------ STUDY MATERIAL

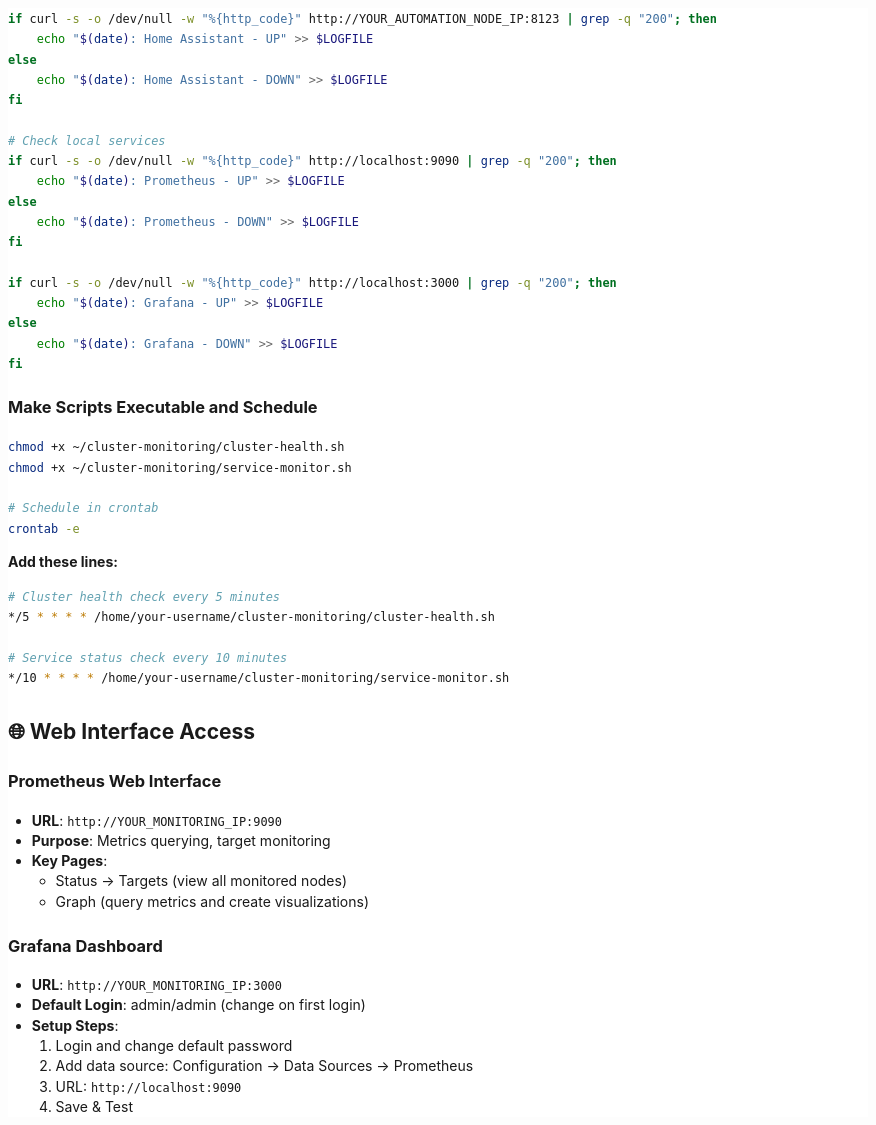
 ```bash
if curl -s -o /dev/null -w "%{http_code}" http://YOUR_AUTOMATION_NODE_IP:8123 | grep -q "200"; then
    echo "$(date): Home Assistant - UP" >> $LOGFILE
else
    echo "$(date): Home Assistant - DOWN" >> $LOGFILE
fi

# Check local services
if curl -s -o /dev/null -w "%{http_code}" http://localhost:9090 | grep -q "200"; then
    echo "$(date): Prometheus - UP" >> $LOGFILE
else
    echo "$(date): Prometheus - DOWN" >> $LOGFILE
fi

if curl -s -o /dev/null -w "%{http_code}" http://localhost:3000 | grep -q "200"; then
    echo "$(date): Grafana - UP" >> $LOGFILE
else
    echo "$(date): Grafana - DOWN" >> $LOGFILE
fi
```

### Make Scripts Executable and Schedule
```bash
chmod +x ~/cluster-monitoring/cluster-health.sh
chmod +x ~/cluster-monitoring/service-monitor.sh

# Schedule in crontab
crontab -e
```

**Add these lines:**
```bash
# Cluster health check every 5 minutes
*/5 * * * * /home/your-username/cluster-monitoring/cluster-health.sh

# Service status check every 10 minutes  
*/10 * * * * /home/your-username/cluster-monitoring/service-monitor.sh
```

## 🌐 Web Interface Access

### Prometheus Web Interface
- **URL**: `http://YOUR_MONITORING_IP:9090`
- **Purpose**: Metrics querying, target monitoring
- **Key Pages**:
  - Status → Targets (view all monitored nodes)
  - Graph (query metrics and create visualizations)

### Grafana Dashboard
- **URL**: `http://YOUR_MONITORING_IP:3000`
- **Default Login**: admin/admin (change on first login)
- **Setup Steps**:
  1. Login and change default password
  2. Add data source: Configuration → Data Sources → Prometheus
  3. URL: `http://localhost:9090`
  4. Save & Test
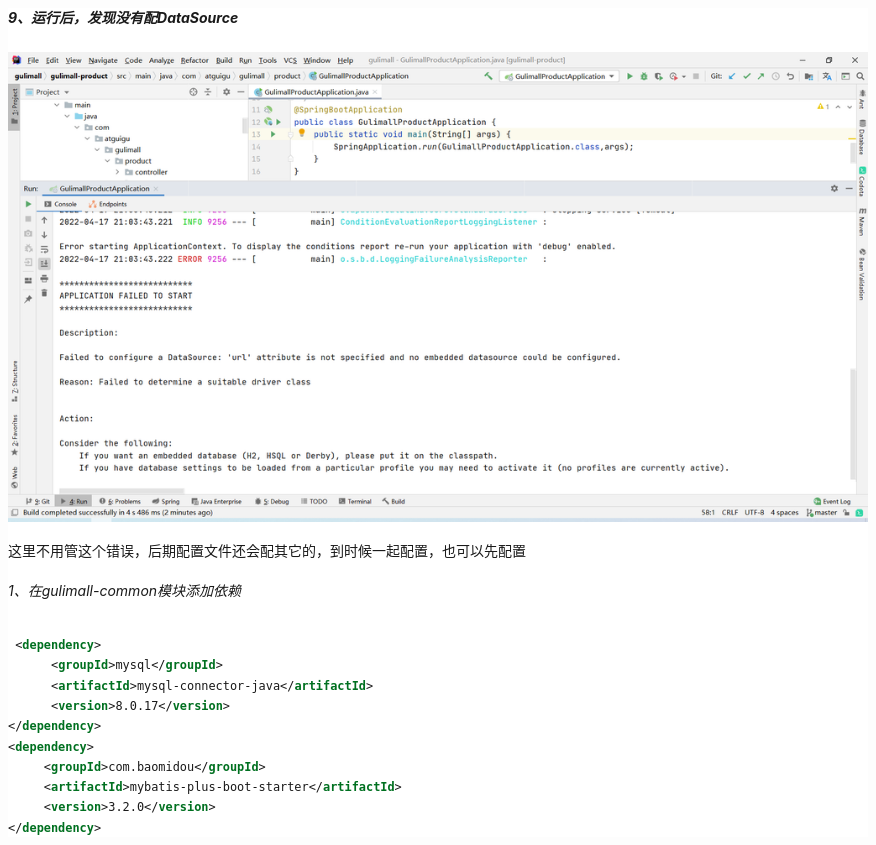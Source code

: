 ##### 9、运行后，发现没有配DataSource

![运行后，发现没有配DataSource](image/1.10.9.9.0.png)

这里不用管这个错误，后期配置文件还会配其它的，到时候一起配置，也可以先配置

###### 1、在gulimall-common模块添加依赖

```xml
 <dependency>
      <groupId>mysql</groupId>
      <artifactId>mysql-connector-java</artifactId>
      <version>8.0.17</version>
</dependency>
<dependency>
     <groupId>com.baomidou</groupId>
     <artifactId>mybatis-plus-boot-starter</artifactId>
     <version>3.2.0</version>
</dependency>
```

------------

Within the material above, find the lines that hold "username" and report only how many there are.

2